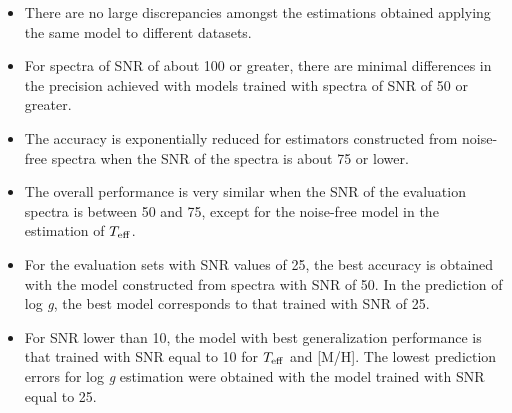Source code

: \documentclass[a4paper,fleqn,usenatbib]{mnras}
\begin{document}
{{{\begin{itemize}
\item There are no large discrepancies amongst the estimations 
	obtained applying the same model to different datasets.
\item For spectra of SNR of about 100 or greater, there are minimal
  differences in the precision achieved with models trained with
  spectra of SNR of 50 or greater.
\item The accuracy is exponentially reduced for estimators
  constructed from noise-free spectra when the SNR of the spectra is
  about 75 or lower.
\item The overall performance is very similar when the SNR of the
  evaluation spectra is between 50 and 75, except for the noise-free
  model in the estimation of $T_{\rm eff}$. 
\item For the evaluation sets with SNR values of 25, the best accuracy
  is obtained with the model constructed from spectra with SNR of 50. 
  In the prediction of log \textit{g}, the best model corresponds to 
  that trained with SNR of 25.
\item For SNR lower than 10, the model with best generalization
  performance is that trained with SNR equal to 10 for $T_{\rm eff}$ 
  and [M/H]. The lowest prediction errors for log \textit{g} estimation 
  were obtained with the model trained with SNR equal to 25.
\end{itemize}

}}}
\end{document}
+ + +
◆ WORK ORDER
Exact copies of the line with "reduced for estimators" and of every later line in the entries make up the whole answer.

◆ TASK OUTPUT
\item The accuracy is exponentially reduced for estimators
  constructed from noise-free spectra when the SNR of the spectra is
  about 75 or lower.
\item The overall performance is very similar when the SNR of the
  evaluation spectra is between 50 and 75, except for the noise-free
  model in the estimation of $T_{\rm eff}$. 
\item For the evaluation sets with SNR values of 25, the best accuracy
  is obtained with the model constructed from spectra with SNR of 50. 
  In the prediction of log \textit{g}, the best model corresponds to 
  that trained with SNR of 25.
\item For SNR lower than 10, the model with best generalization
  performance is that trained with SNR equal to 10 for $T_{\rm eff}$ 
  and [M/H]. The lowest prediction errors for log \textit{g} estimation 
  were obtained with the model trained with SNR equal to 25.
\end{itemize}

}}}
\end{document}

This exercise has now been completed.